(Beginning of Available records)

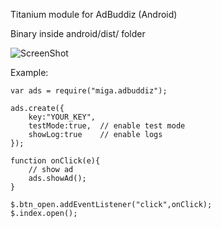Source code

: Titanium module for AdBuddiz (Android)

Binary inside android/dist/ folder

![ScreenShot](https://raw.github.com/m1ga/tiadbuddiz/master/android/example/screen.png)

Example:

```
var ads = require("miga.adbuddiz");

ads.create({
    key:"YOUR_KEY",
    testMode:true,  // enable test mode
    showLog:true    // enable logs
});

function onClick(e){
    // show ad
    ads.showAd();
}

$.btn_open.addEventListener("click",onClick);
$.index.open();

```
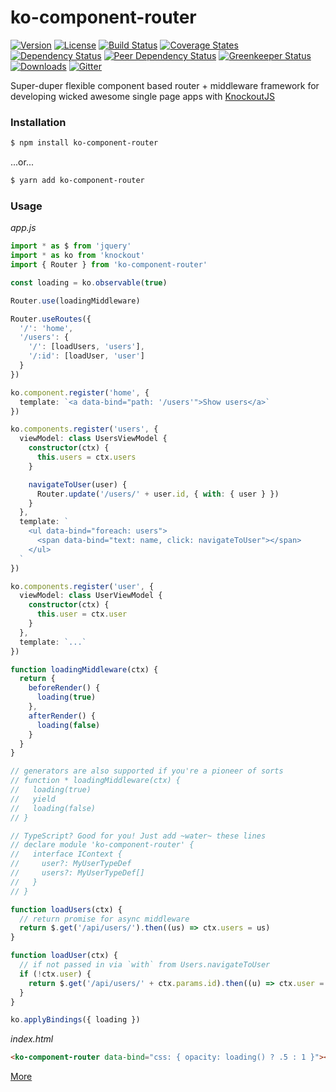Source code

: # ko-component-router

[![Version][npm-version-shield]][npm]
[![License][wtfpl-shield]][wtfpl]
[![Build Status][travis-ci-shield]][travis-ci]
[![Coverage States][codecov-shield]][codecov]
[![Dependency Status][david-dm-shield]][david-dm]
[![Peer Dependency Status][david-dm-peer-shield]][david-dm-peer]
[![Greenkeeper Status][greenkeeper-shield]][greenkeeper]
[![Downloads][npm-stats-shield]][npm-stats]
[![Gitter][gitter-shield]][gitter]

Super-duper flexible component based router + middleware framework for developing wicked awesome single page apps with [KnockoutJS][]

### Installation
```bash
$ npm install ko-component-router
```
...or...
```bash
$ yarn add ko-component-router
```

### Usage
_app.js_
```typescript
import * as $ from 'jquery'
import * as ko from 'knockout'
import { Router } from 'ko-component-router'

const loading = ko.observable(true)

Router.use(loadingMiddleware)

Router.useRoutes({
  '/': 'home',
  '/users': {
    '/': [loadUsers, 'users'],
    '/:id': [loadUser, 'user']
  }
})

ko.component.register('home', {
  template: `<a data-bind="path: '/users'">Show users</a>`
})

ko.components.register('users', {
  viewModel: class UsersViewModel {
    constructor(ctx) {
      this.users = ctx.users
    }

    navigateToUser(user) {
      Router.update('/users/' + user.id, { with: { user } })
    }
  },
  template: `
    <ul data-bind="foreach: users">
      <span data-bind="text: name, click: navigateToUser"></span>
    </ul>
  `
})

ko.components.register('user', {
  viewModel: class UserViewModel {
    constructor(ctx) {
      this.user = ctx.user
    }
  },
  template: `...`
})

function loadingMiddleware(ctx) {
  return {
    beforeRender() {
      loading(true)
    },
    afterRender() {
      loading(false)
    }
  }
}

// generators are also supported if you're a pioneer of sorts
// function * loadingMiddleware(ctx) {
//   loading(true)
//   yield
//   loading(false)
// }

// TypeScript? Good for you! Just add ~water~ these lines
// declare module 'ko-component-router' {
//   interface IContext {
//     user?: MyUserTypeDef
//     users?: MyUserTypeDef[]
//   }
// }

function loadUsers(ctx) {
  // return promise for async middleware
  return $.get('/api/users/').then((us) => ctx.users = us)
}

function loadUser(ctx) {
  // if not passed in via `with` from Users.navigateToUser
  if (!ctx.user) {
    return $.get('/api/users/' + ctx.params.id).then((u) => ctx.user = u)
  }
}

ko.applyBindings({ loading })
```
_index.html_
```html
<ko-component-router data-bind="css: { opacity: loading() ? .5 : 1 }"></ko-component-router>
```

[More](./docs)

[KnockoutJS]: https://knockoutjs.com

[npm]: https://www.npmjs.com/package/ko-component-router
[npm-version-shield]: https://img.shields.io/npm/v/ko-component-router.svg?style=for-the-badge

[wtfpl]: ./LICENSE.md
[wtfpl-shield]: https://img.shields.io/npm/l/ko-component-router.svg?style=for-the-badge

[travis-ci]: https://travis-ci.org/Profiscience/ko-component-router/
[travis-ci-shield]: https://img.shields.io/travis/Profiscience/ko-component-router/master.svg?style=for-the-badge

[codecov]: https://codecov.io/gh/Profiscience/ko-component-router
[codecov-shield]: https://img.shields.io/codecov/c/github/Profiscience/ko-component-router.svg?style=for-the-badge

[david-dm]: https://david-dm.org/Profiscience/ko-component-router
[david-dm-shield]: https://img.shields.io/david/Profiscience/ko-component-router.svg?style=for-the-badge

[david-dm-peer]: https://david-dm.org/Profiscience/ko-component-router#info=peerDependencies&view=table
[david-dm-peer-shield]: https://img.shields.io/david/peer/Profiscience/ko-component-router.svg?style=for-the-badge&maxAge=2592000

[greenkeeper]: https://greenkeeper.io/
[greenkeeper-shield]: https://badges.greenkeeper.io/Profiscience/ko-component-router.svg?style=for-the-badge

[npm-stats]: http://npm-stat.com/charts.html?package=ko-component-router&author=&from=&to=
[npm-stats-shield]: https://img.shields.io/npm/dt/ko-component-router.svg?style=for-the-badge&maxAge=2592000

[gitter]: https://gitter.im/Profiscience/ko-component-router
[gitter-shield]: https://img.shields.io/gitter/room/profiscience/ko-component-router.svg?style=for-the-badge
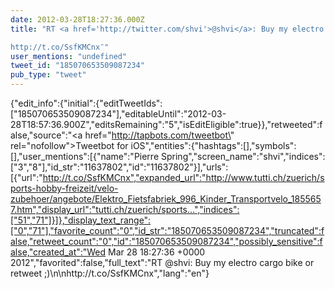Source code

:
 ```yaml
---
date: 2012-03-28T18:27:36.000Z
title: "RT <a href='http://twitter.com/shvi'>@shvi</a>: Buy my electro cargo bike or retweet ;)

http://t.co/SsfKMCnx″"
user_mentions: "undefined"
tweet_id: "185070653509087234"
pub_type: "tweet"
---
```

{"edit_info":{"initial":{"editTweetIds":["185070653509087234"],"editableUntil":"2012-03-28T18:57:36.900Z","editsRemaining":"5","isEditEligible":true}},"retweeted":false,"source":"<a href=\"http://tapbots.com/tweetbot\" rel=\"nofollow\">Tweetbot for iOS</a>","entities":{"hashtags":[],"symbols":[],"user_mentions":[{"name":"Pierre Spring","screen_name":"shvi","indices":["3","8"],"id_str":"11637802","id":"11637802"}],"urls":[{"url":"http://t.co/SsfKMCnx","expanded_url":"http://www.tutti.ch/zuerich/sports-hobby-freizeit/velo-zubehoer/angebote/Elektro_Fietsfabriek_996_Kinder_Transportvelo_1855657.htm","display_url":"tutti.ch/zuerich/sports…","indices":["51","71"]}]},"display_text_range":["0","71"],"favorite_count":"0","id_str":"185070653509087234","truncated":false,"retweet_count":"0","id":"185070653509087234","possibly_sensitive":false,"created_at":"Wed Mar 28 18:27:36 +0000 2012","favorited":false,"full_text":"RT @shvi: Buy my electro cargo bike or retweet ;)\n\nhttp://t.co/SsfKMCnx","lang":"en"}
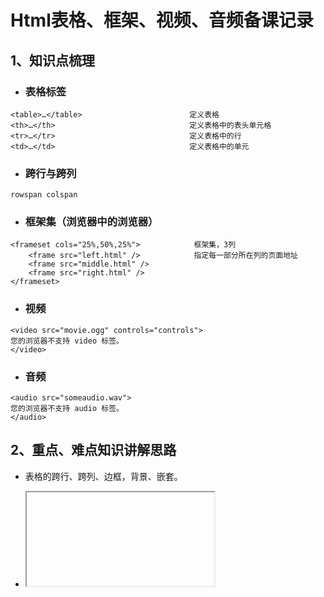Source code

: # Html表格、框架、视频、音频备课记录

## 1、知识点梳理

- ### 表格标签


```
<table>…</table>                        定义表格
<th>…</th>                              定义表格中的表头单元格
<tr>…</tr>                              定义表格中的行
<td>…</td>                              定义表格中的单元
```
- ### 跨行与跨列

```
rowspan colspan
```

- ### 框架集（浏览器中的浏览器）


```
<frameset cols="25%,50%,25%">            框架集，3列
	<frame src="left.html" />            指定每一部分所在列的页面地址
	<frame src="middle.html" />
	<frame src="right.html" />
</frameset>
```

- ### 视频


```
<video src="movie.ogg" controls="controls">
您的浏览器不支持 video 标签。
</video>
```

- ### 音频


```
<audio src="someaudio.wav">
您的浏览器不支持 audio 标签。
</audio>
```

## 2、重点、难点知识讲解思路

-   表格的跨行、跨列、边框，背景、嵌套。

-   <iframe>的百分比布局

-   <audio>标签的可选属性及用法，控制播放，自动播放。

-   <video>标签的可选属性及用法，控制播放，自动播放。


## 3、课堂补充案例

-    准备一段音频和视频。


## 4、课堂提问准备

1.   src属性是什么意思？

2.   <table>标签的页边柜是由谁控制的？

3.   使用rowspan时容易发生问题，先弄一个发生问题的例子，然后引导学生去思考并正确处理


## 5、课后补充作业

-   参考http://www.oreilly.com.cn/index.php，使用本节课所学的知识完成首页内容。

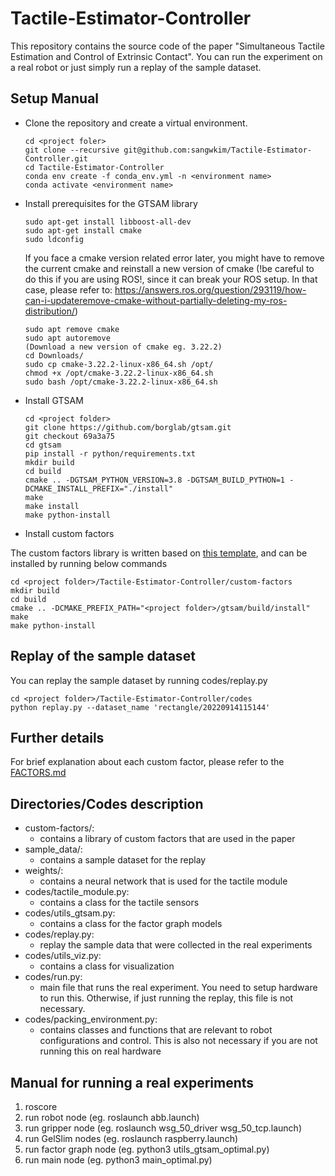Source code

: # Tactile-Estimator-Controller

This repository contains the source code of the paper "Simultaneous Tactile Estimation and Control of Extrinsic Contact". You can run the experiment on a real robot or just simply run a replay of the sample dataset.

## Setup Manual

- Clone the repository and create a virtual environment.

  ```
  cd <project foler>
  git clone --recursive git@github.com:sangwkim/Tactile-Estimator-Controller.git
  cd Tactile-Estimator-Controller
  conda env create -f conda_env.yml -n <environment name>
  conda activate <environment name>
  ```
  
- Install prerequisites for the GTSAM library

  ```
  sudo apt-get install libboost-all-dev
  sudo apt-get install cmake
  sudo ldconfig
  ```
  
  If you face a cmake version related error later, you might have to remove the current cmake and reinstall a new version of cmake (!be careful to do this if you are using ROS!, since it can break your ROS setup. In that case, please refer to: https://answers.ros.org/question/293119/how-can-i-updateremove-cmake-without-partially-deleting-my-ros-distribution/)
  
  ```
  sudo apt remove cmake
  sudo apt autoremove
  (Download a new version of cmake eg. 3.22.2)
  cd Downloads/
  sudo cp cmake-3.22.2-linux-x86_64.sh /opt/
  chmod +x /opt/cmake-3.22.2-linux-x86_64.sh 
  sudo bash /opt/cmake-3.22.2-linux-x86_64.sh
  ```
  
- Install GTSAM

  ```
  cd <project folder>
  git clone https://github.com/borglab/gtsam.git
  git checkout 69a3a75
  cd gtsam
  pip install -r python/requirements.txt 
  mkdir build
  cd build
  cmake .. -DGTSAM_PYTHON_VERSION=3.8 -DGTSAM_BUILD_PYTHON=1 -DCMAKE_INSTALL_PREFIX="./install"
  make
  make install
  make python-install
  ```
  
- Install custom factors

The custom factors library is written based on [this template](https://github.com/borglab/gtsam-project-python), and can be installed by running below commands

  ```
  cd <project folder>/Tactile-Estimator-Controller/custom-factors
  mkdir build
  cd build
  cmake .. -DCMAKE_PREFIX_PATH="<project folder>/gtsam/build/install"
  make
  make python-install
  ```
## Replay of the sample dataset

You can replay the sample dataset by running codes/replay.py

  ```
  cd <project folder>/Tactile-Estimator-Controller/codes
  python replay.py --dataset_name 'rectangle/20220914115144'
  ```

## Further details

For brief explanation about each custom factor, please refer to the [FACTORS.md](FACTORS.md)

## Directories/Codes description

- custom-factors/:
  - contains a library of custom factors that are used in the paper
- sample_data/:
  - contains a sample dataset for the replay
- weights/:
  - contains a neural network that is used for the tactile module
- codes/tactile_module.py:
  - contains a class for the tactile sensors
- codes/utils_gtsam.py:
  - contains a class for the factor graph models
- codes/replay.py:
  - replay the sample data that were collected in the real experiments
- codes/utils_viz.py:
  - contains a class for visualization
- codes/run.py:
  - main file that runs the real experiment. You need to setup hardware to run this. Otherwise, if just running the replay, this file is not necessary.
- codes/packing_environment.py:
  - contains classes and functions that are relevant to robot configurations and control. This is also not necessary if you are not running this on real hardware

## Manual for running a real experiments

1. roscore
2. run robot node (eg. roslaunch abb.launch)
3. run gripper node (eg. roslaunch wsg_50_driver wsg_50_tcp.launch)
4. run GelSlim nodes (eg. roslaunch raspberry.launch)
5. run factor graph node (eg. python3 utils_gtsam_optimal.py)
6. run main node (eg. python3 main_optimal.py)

(End of Available records)

Problem details :: Count the lines above that contain the word "frameset", and reply with only that number.

Answer to this task :: 2